[Data provided — start]
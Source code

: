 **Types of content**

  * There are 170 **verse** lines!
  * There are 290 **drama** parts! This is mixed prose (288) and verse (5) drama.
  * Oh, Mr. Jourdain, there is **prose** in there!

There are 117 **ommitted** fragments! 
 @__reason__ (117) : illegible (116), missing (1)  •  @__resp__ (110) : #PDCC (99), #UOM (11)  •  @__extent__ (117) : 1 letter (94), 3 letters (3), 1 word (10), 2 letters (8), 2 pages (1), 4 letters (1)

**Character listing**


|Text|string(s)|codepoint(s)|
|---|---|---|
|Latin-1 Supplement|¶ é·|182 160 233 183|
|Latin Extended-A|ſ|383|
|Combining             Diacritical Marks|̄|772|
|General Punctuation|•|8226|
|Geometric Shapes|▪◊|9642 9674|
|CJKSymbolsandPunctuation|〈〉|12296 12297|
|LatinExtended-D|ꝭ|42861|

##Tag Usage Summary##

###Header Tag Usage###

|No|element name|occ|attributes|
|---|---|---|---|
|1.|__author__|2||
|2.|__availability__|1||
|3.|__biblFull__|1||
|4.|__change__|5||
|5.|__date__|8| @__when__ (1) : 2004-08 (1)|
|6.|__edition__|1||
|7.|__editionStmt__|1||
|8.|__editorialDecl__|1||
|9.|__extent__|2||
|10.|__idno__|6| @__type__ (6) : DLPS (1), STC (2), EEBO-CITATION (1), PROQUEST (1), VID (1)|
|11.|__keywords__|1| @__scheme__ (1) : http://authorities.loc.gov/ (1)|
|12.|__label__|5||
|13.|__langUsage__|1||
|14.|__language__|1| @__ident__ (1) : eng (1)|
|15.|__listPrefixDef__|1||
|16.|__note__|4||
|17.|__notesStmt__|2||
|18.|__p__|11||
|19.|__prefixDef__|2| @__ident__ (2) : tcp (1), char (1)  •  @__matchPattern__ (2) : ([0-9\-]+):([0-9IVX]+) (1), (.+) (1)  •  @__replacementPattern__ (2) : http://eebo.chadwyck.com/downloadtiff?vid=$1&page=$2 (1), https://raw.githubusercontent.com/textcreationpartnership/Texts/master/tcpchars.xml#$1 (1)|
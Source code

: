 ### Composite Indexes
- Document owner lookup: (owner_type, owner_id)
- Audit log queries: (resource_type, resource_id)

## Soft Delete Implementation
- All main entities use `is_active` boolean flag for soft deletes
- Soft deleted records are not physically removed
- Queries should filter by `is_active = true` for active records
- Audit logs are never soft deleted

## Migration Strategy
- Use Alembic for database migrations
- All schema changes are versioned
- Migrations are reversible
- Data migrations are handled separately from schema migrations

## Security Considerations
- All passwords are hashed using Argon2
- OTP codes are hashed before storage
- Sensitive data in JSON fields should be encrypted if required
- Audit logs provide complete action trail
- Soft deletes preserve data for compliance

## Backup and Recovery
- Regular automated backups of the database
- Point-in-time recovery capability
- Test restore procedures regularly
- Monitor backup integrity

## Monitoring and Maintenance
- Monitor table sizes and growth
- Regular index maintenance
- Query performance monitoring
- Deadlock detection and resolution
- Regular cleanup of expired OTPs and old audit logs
[Data provided — finish]
Exercise prompt »
Return the lines above that include the string "should".

Finished task »
- Queries should filter by `is_active = true` for active records
- Sensitive data in JSON fields should be encrypted if required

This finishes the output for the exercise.